集団就職世代の想い出といま

北東北の奥深い山の集落から15歳の誕生日を迎えたばかりの少年が大都会の町工場に就職した。それから60年ほどが過ぎたいま、さまざまな想い出とこれからを綴る。

酒仲間に飛び込んで「正義」を訴える彼

 パート仕事の帰りに駅前広場の休憩所に近づくとこちらに向かって手招きするおじさんの姿が目にとまった。おじさんは、昼頃から酒を楽しむ仲間の一人として上機嫌のようであった。屋根付きの駅前休憩所は交番のすぐそばにあり誰でも安心して休めるのだが結構酒好きのお年寄りが集まる場所として知られているところ。

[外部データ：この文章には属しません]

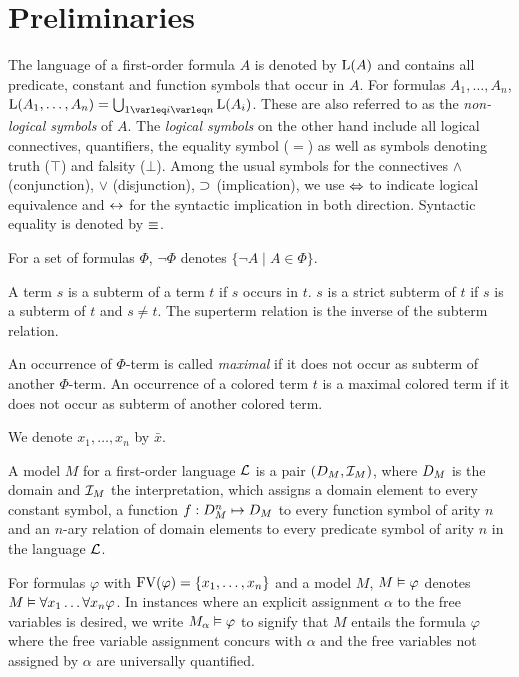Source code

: \section{Preliminaries}


The language of a first-order formula $A$ is denoted by $\operatorname{L}(A)$ and contains all predicate, constant and function symbols that occur in $A$.
For formulas $A_1, \ldots, A_n$, $\Lang(A_1, \ldots, A_n) = \bigcup_{1\varleq i \varleq n} \Lang(A_i)$.
These are also referred to as the \emph{\mbox{non-logical} symbols} of $A$.
The \emph{logical symbols} on the other hand include all logical connectives, quantifiers, the equality symbol ($=$) as well as symbols denoting truth ($\top$) and falsity ($\bot$).
Among the usual symbols for the connectives $\land$ (conjunction), $\lor$ (disjunction), $\operatorname{\supset}$ (implication), we use $\operatorname{\Leftrightarrow}$ to indicate logical equivalence and $\operatorname{\leftrightarrow}$ for the syntactic implication in both direction.
Syntactic equality is denoted by $\equiv$.

For a set of formulas $\Phi$, $\lnot \Phi$ denotes $\{\lnot A \mid A \in \Phi\}$.


A term $s$ is a subterm of a term $t$ if $s$ occurs in $t$. $s$ is a strict subterm of $t$ if $s$ is a subterm of $t$ and $s \neq t$. The superterm relation is the inverse of the subterm relation.

An occurrence of $\Phi$-term is called \emph{maximal} if it does not occur as subterm of another $\Phi$-term.
An occurrence of a colored term $t$ is a maximal colored term if it does not occur as subterm of another colored term.

We denote $x_1, \ldots, x_n$ by $\bar x$.


A model $M$ for a first-order language $\operatorname{\mathcal{L}}$ is a pair $(D_{M}, \mathcal{I}_{M})$, where $D_{M}$ is the domain and $\mathcal{I}_{M}$ the interpretation, which assigns a domain element to every constant symbol, a function $f : D_{M}^n \mapsto D_{M}$ to every function symbol of arity $n$ and an $n$-ary relation of domain elements to every predicate symbol of arity $n$ in the language $\operatorname{\mathcal{L}}$.

For formulas $\varphi$ with $\operatorname{FV}(\varphi) = \{x_1, \dots, x_n\}$ and a model $M$, $M\vDash \varphi$ denotes $M \vDash \forall x_1 \dots \forall x_n \varphi$.
In instances where an explicit assignment $\alpha$ to the free variables is desired,
we write $M_\alpha \vDash \varphi$ 
to signify that $M$ entails the formula $\varphi$ where the free variable assignment concurs with $\alpha$ and the free variables not assigned by $\alpha$ are universally quantified.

 手招きするおじさんは、よく見ると20年来の親しい知人である。彼は関西の有力メディア管理職として東京で定年を迎えた。残念ながら子供さんに恵まれなかった。ということは孫にも恵まれない。定年後に酒に頼る生活が続くようになったのは、そんな思いがあったのではないかと思うのである。

 彼は、日頃から「正義」とか「改革」の必要性を訴えていた。酔いが回ってもその弁舌は変わることがなかった。おそらくそうした気性から呑み仲間を求めて駅前広場の休憩所に加わったのだろうと思う。昼頃から仲間とともに上機嫌になる人たちには共通の生きざまがあるようにも思う。そこに飛び込む彼の「思い切り」には「覚悟」も必要だったろう。

 昔のこと「境遇」や「思い」をともにすることこそが「信頼」につながることを教えられたことを思い浮かべながら親しい知人の彼と分かれた。